Your goal -> Give again, character for character, the lines that lie between the first line of the material and the line with "- Compatible with", inclusive. Omit pictures.
+ + + + + + +
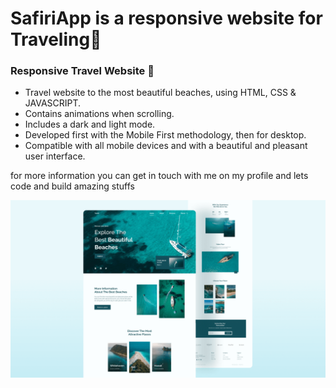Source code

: # SafiriApp is a responsive website for Traveling🌊


###  Responsive Travel Website 🌊

- Travel website to the most beautiful beaches, using HTML, CSS & JAVASCRIPT.
- Contains animations when scrolling.
- Includes a dark and light mode.
- Developed first with the Mobile First methodology, then for desktop.
- Compatible with all mobile devices and with a beautiful and pleasant user interface.

for more information you can get in touch with me on my profile and lets code and build amazing stuffs

![safiri-travel-website](/preview.png)
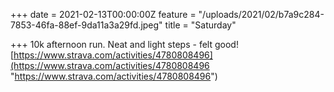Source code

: +++
date = 2021-02-13T00:00:00Z
feature = "/uploads/2021/02/b7a9c284-7853-46fa-88ef-9da11a3a29fd.jpeg"
title = "Saturday"

+++
10k afternoon run. Neat and light steps - felt good! [https://www.strava.com/activities/4780808496](https://www.strava.com/activities/4780808496 "https://www.strava.com/activities/4780808496")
+ + + + + + +
Solution to the problem ->
Source code

: # SafiriApp is a responsive website for Traveling🌊


###  Responsive Travel Website 🌊

- Travel website to the most beautiful beaches, using HTML, CSS & JAVASCRIPT.
- Contains animations when scrolling.
- Includes a dark and light mode.
- Developed first with the Mobile First methodology, then for desktop.
- Compatible with all mobile devices and with a beautiful and pleasant user interface.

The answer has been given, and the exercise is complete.